A dose of epinephrine costs about $1
The cost of the dose of epinephrine that is delivered by the EipPen is about $1, which means that the manufacture of the EpiPen, Mylan, charges the consumer $299 for the delivery system to inject the epinephrine from its premeasured automatic syringe. The product has a short shelve life and Mylan recommends replacing the unit once a year.
In response to a question about the EpiPen price increase, White House Press Secretary Josh Earnest said that companies, "often do real damage to their reputation by being greedy and jacking up prices in a way that victimizes vulnerable Americans." Earnest went on to say, the price hike "raises significant questions, even moral questions, in the minds of a lot of people." Clearly, he was referring to President Obama.
"There's no reason an EpiPen, which costs Mylan just a few dollars to make, should cost families more than $600." — Sen. Bernie Sanders
EpiPen CEO is the daughter of Sen. Joe Machin III (D-W.Va.)
The story took on even more of a political turn when it became widespread knowledge that the Mylan CEO, Heather Bresch, is the daughter of U.S. Senator Joe Manchin III (D-W.Va). The senior Senator from West Virginia served as the state’s governor before his appointment to the Senate in 2010 to fill the seat created by the death of Sen. Robert Byrd. The Democrat was elected to a full term in 2012.

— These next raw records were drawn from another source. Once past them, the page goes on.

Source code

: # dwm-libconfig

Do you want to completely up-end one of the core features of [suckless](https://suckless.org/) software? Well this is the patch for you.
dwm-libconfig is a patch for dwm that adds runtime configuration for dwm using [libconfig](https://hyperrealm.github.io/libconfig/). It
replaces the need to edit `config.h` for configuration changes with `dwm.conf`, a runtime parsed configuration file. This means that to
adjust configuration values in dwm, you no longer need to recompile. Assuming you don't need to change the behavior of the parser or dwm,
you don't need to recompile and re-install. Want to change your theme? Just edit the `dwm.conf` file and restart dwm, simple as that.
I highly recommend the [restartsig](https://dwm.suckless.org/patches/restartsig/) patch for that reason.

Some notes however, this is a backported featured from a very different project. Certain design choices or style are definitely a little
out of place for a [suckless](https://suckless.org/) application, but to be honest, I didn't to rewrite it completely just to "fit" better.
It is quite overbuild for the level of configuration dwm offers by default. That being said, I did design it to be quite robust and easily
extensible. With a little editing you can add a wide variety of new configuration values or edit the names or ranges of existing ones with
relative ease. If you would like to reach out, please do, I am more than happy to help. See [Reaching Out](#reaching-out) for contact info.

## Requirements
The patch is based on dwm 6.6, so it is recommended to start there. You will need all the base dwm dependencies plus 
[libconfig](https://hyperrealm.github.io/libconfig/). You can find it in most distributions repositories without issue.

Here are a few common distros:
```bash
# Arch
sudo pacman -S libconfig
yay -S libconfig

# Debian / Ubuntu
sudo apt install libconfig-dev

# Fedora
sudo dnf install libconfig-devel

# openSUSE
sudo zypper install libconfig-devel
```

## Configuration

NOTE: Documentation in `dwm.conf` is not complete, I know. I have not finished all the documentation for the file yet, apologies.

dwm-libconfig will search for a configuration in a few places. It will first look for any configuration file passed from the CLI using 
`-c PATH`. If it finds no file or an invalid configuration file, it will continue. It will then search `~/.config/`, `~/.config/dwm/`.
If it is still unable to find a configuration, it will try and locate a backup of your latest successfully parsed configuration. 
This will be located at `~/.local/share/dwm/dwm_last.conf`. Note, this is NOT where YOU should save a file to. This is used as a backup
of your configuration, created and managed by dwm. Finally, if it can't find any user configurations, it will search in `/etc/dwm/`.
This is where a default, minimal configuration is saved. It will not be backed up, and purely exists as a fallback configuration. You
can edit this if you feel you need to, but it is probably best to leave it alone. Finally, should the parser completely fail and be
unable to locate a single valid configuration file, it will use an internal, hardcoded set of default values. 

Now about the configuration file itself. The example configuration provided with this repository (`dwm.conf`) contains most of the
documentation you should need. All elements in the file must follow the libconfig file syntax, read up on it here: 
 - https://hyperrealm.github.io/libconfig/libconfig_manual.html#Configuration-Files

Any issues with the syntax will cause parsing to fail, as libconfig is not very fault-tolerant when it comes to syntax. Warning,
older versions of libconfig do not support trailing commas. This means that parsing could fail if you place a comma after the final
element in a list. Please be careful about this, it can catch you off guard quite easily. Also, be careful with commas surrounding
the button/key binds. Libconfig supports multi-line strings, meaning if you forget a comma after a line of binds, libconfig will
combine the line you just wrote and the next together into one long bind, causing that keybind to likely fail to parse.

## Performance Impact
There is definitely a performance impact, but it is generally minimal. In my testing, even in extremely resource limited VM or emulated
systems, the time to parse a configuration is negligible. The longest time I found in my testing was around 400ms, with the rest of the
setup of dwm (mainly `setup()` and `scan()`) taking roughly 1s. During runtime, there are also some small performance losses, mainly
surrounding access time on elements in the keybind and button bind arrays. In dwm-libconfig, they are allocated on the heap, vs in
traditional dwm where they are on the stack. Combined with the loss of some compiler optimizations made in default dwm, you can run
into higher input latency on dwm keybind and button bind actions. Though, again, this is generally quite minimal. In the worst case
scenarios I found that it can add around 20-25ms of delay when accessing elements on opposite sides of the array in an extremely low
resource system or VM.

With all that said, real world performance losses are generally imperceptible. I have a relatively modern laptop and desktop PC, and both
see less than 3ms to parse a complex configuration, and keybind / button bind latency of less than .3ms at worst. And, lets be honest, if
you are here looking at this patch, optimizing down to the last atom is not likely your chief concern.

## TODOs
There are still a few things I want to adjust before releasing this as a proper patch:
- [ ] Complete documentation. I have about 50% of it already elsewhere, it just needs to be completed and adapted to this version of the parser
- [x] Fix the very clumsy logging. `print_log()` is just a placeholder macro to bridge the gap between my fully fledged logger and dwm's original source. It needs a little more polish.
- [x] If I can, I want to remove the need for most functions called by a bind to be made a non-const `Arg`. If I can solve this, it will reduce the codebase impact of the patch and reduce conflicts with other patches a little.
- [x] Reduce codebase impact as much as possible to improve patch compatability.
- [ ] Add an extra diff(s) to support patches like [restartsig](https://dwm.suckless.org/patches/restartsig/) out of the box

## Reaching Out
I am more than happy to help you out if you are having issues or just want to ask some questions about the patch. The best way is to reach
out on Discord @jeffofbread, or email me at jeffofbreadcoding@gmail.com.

Ms. Bresch, who earned more than $15 million in 2015, has had several controversies during her career. According to Fortune, a 2007 news release claimed that Heather Bresch had received her MBA from West Virgina University. However, it later was revealed the school had altered her transcripts and awarded her a degree retroactively, and it was later withdrawn. At the time, her father was the Governor of West Virginia.
Mylan merged Netherland company for tax inversion
Ms. Bresch created another controversy in 2015 when she merged Mylan with a company in Netherlands in a transaction known as a “tax inversion,” according to a story in The Washington Post. The practice of “tax inversion” has become increasingly unpopular with the public and Congress.
Mylan’s stock price has dropped over 10% since the story broke on Monday. However, according to the Wall Street Journal most Wall Street analysts don’t expect the government will take any action to force Mylan to roll back prices in spite of the public outcry.
The unknown factor in the EpiPen story is how the relationship of Mylan’s CEO Heather Bresch to her father, Sen. Joe Manchin may affect Congress in this election year. It could put pressure on Congress to react with more speed and resolve than it has on other recent stories regarding substantial price increases on drugs.